# General > Upcoming Events >  TSSA - Ahititi Long Range Challenge - Saturday, 16 February 2019

## Nugget connaisseur

Host:            Taranaki Sports Shooters Association 
Location:      Ahititi (Just on the northern side of Mt Messenger)
Date:           Saturday, 16 February 2019   
Time:           9am for shooters briefing. 
Entry Fee:    $50

This will be a challenging positional shooting competition, run in the long range field shooting format. 
Limited to 50 places only.
There will be two classes: Precision and Open. 
Competitors may enter only one of these two classes, as they will be run at the same time. 
There will be multiple targets at various distances on each stage. 

Precision class:
Precision class course of fire will require a minimum of 70 rounds, spread over 8 shooting stages. 
Target distance will vary from 150m out to 1,000m. 
It should be noted that this class is limited to exclude full length magnums, so no .264 WinMag or 7mmRM etc.
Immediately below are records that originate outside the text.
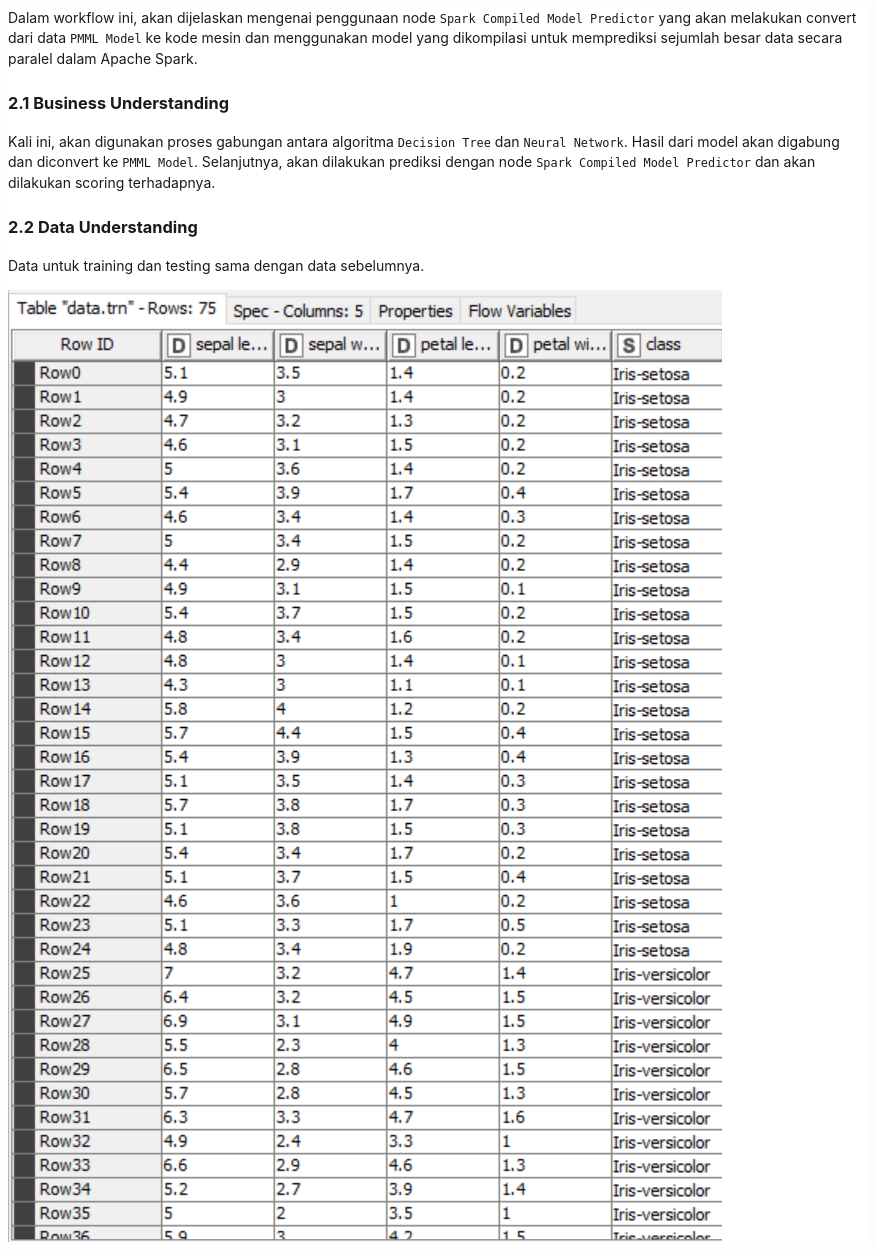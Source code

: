 Dalam workflow ini, akan dijelaskan mengenai penggunaan node `Spark Compiled Model Predictor` yang akan melakukan convert dari data `PMML Model` ke kode mesin dan menggunakan model yang dikompilasi untuk memprediksi sejumlah besar data secara paralel dalam Apache Spark.

### 2.1 Business Understanding

Kali ini, akan digunakan proses gabungan antara algoritma `Decision Tree` dan `Neural Network`. Hasil dari model akan digabung dan diconvert ke `PMML Model`. Selanjutnya, akan dilakukan prediksi dengan node `Spark Compiled Model Predictor` dan akan dilakukan scoring terhadapnya.


### 2.2 Data Understanding

Data untuk training dan testing sama dengan data sebelumnya.

![Isi Data](images/isi_dataset.png)

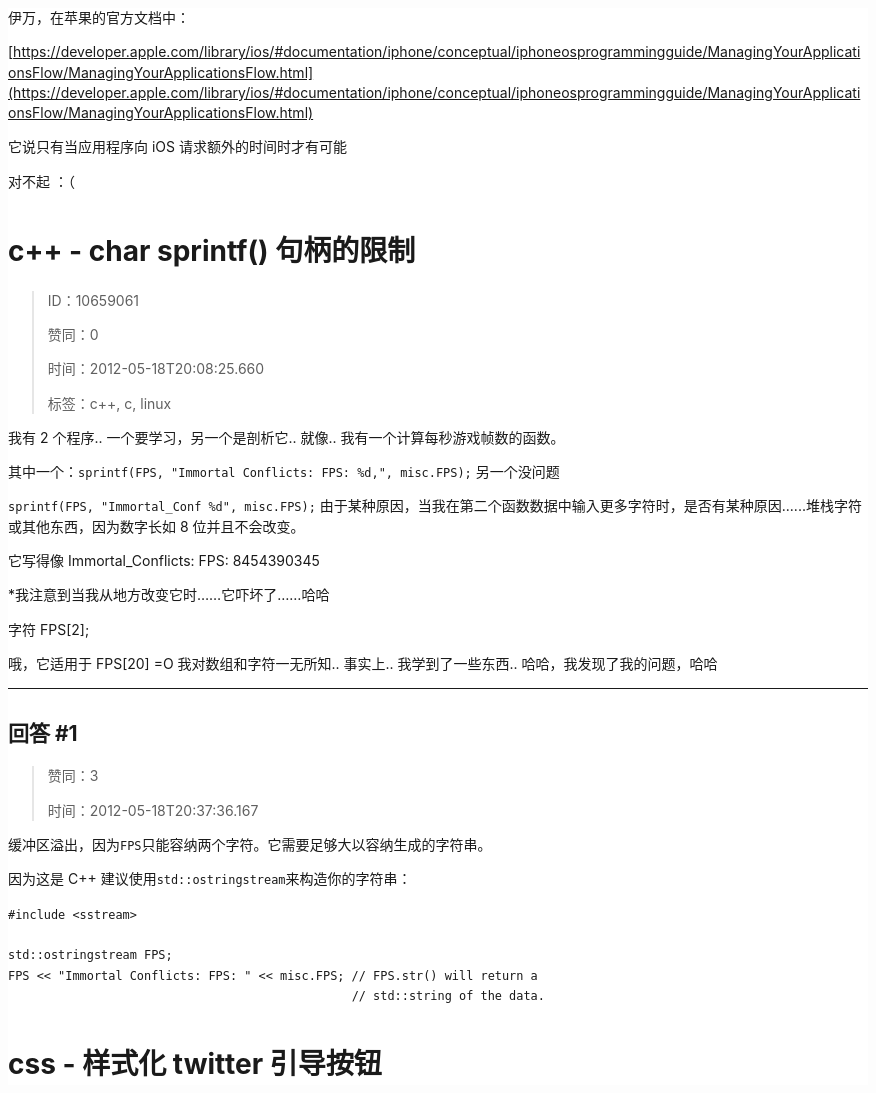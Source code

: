 伊万，在苹果的官方文档中：

[https://developer.apple.com/library/ios/#documentation/iphone/conceptual/iphoneosprogrammingguide/ManagingYourApplicationsFlow/ManagingYourApplicationsFlow.html](https://developer.apple.com/library/ios/#documentation/iphone/conceptual/iphoneosprogrammingguide/ManagingYourApplicationsFlow/ManagingYourApplicationsFlow.html)

它说只有当应用程序向 iOS 请求额外的时间时才有可能

对不起 ：（

# c++ - char sprintf() 句柄的限制

> ID：10659061
> 
> 赞同：0
> 
> 时间：2012-05-18T20:08:25.660
> 
> 标签：c++, c, linux

我有 2 个程序.. 一个要学习，另一个是剖析它.. 就像.. 我有一个计算每秒游戏帧数的函数。

其中一个：`sprintf(FPS, "Immortal Conflicts: FPS: %d,", misc.FPS);` 另一个没问题

`sprintf(FPS, "Immortal_Conf %d", misc.FPS);` 由于某种原因，当我在第二个函数数据中输入更多字符时，是否有某种原因......堆栈字符或其他东西，因为数字长如 8 位并且不会改变。

它写得像 Immortal_Conflicts: FPS: 8454390345

*我注意到当我从地方改变它时……它吓坏了……哈哈

字符 FPS[2];

哦，它适用于 FPS[20] =O 我对数组和字符一无所知.. 事实上.. 我学到了一些东西.. 哈哈，我发现了我的问题，哈哈

* * *

## 回答 #1

> 赞同：3
> 
> 时间：2012-05-18T20:37:36.167

缓冲区溢出，因为`FPS`只能容纳两个字符。它需要足够大以容纳生成的字符串。

因为这是 C++ 建议使用`std::ostringstream`来构造你的字符串：

```
#include <sstream>

std::ostringstream FPS;
FPS << "Immortal Conflicts: FPS: " << misc.FPS; // FPS.str() will return a
                                                // std::string of the data. 
```

# css - 样式化 twitter 引导按钮
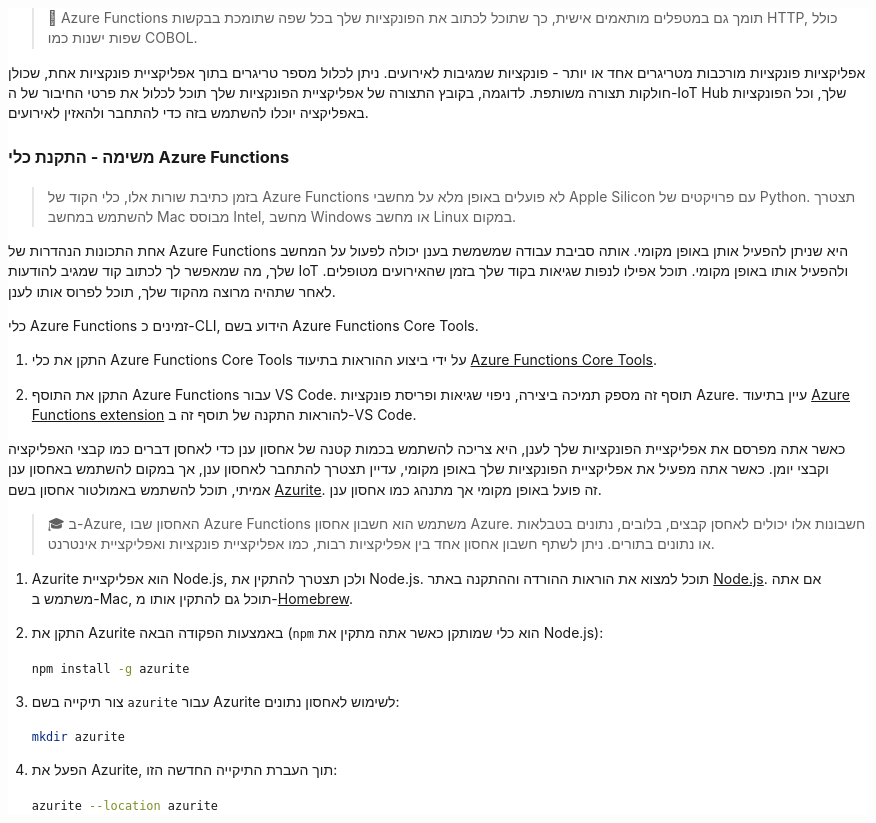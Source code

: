 > 💁 Azure Functions תומך גם במטפלים מותאמים אישית, כך שתוכל לכתוב את הפונקציות שלך בכל שפה שתומכת בבקשות HTTP, כולל שפות ישנות כמו COBOL.

אפליקציות פונקציות מורכבות מטריגרים אחד או יותר - פונקציות שמגיבות לאירועים. ניתן לכלול מספר טריגרים בתוך אפליקציית פונקציות אחת, שכולן חולקות תצורה משותפת. לדוגמה, בקובץ התצורה של אפליקציית הפונקציות שלך תוכל לכלול את פרטי החיבור של ה-IoT Hub שלך, וכל הפונקציות באפליקציה יוכלו להשתמש בזה כדי להתחבר ולהאזין לאירועים.

### משימה - התקנת כלי Azure Functions

> בזמן כתיבת שורות אלו, כלי הקוד של Azure Functions לא פועלים באופן מלא על מחשבי Apple Silicon עם פרויקטים של Python. תצטרך להשתמש במחשב Mac מבוסס Intel, מחשב Windows או מחשב Linux במקום.

אחת התכונות הנהדרות של Azure Functions היא שניתן להפעיל אותן באופן מקומי. אותה סביבת עבודה שמשמשת בענן יכולה לפעול על המחשב שלך, מה שמאפשר לך לכתוב קוד שמגיב להודעות IoT ולהפעיל אותו באופן מקומי. תוכל אפילו לנפות שגיאות בקוד שלך בזמן שהאירועים מטופלים. לאחר שתהיה מרוצה מהקוד שלך, תוכל לפרוס אותו לענן.

כלי Azure Functions זמינים כ-CLI, הידוע בשם Azure Functions Core Tools.

1. התקן את כלי Azure Functions Core Tools על ידי ביצוע ההוראות בתיעוד [Azure Functions Core Tools](https://docs.microsoft.com/azure/azure-functions/functions-run-local?WT.mc_id=academic-17441-jabenn).

1. התקן את התוסף Azure Functions עבור VS Code. תוסף זה מספק תמיכה ביצירה, ניפוי שגיאות ופריסת פונקציות Azure. עיין בתיעוד [Azure Functions extension](https://marketplace.visualstudio.com/items?WT.mc_id=academic-17441-jabenn&itemName=ms-azuretools.vscode-azurefunctions) להוראות התקנה של תוסף זה ב-VS Code.

כאשר אתה מפרסם את אפליקציית הפונקציות שלך לענן, היא צריכה להשתמש בכמות קטנה של אחסון ענן כדי לאחסן דברים כמו קבצי האפליקציה וקבצי יומן. כאשר אתה מפעיל את אפליקציית הפונקציות שלך באופן מקומי, עדיין תצטרך להתחבר לאחסון ענן, אך במקום להשתמש באחסון ענן אמיתי, תוכל להשתמש באמולטור אחסון בשם [Azurite](https://github.com/Azure/Azurite). זה פועל באופן מקומי אך מתנהג כמו אחסון ענן.

> 🎓 ב-Azure, האחסון שבו Azure Functions משתמש הוא חשבון אחסון Azure. חשבונות אלו יכולים לאחסן קבצים, בלובים, נתונים בטבלאות או נתונים בתורים. ניתן לשתף חשבון אחסון אחד בין אפליקציות רבות, כמו אפליקציית פונקציות ואפליקציית אינטרנט.

1. Azurite הוא אפליקציית Node.js, ולכן תצטרך להתקין את Node.js. תוכל למצוא את הוראות ההורדה וההתקנה באתר [Node.js](https://nodejs.org/). אם אתה משתמש ב-Mac, תוכל גם להתקין אותו מ-[Homebrew](https://formulae.brew.sh/formula/node).

1. התקן את Azurite באמצעות הפקודה הבאה (`npm` הוא כלי שמותקן כאשר אתה מתקין את Node.js):

    ```sh
    npm install -g azurite
    ```

1. צור תיקייה בשם `azurite` עבור Azurite לשימוש לאחסון נתונים:

    ```sh
    mkdir azurite
    ```

1. הפעל את Azurite, תוך העברת התיקייה החדשה הזו:

    ```sh
    azurite --location azurite
    ```
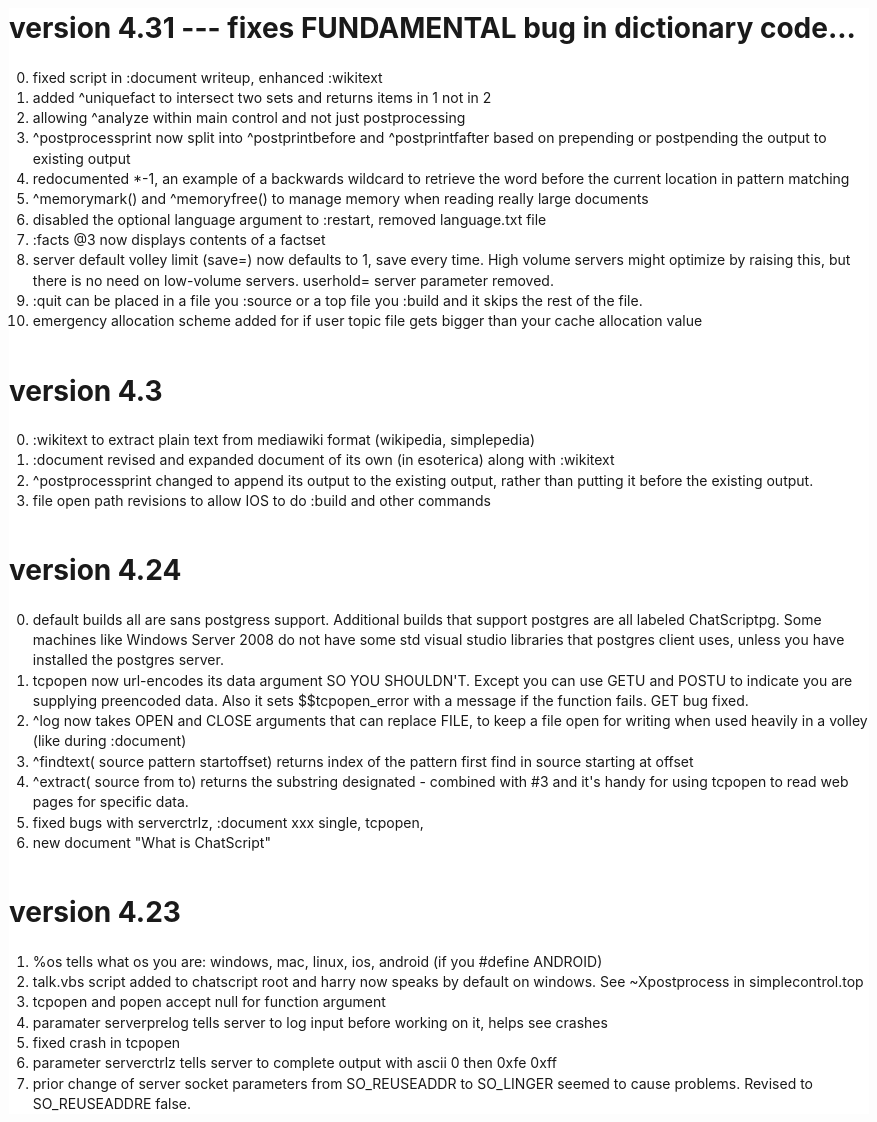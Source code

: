 
# version 4.31  --- fixes FUNDAMENTAL bug in dictionary code...
0. fixed script in :document writeup, enhanced :wikitext
1. added ^uniquefact to intersect two sets and returns items in 1 not in 2
2. allowing ^analyze within main control and not just postprocessing
3. ^postprocessprint now split into ^postprintbefore and ^postprintfafter based on prepending or postpending the output to existing output
4. redocumented *-1, an example of a backwards wildcard to retrieve the word before the current location in pattern matching
5. ^memorymark() and ^memoryfree() to manage memory when reading really large documents
6. disabled the optional language argument to :restart, removed language.txt file
7. :facts @3  now displays contents of a factset
8. server default volley limit (save=) now defaults to 1, save every time. High volume servers might optimize by raising this, but there is no need on low-volume servers.  userhold= server parameter removed.
9.  :quit can be placed in a file you :source or a top file you :build and it skips the rest of the file.
10. emergency allocation scheme added for if user topic file gets bigger than your cache allocation value

# version 4.3
0. :wikitext to extract plain text from mediawiki format (wikipedia, simplepedia)
1. :document revised and expanded document of its own (in esoterica) along with :wikitext
2. ^postprocessprint changed to append its output to the existing output, rather than putting it before the existing output.
3.  file open path revisions to allow IOS to do :build and other commands

# version 4.24
0. default builds all are sans postgress support. Additional builds that support postgres are all labeled ChatScriptpg. Some machines like Windows Server 2008 do not have some std visual studio libraries that postgres client uses, unless you have installed the postgres server.
1. tcpopen now url-encodes its data argument SO YOU SHOULDN'T. Except you can use GETU and POSTU to indicate you are supplying preencoded data. Also it sets $$tcpopen_error with a message if the function fails. GET bug fixed.
2. ^log now takes OPEN and CLOSE arguments that can replace FILE, to keep a file open for writing when used heavily in a volley (like during :document)
3. ^findtext( source pattern startoffset) returns index of the pattern first find in source starting at offset
4. ^extract( source from to) returns the substring designated -  combined with #3 and it's handy for using tcpopen to read web pages for specific data.
5. fixed bugs with serverctrlz, :document xxx single, tcpopen,
6. new document "What is ChatScript"

# version 4.23
1. %os tells what os you are: windows, mac, linux, ios, android (if you #define ANDROID)
2. talk.vbs script added to chatscript root and harry now speaks by default on windows. See ~Xpostprocess in simplecontrol.top
3. tcpopen and popen accept null for function argument
4. paramater serverprelog tells server to log input before working on it, helps see crashes
5. fixed crash in tcpopen
6. parameter serverctrlz tells server to complete output with ascii 0 then 0xfe 0xff
7. prior change of server socket parameters from SO_REUSEADDR to SO_LINGER seemed to cause problems. Revised to SO_REUSEADDRE false.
Velocities in this class are limited to 3,200fps. 

Open class:
Open class course of fire will require a minimum of 50 rounds spread over 8 shooting stages. Target distance will vary from 600m out to 1,300m.
This class is open to any caliber up to (and including) the 338LM, with a velocity limit of 3,400fps. 
If you want to run a 6.5 or similar you are welcome to but you may struggle to see your hits in this class on the targets set at a longer distance, we have hit indicators but only a limited number.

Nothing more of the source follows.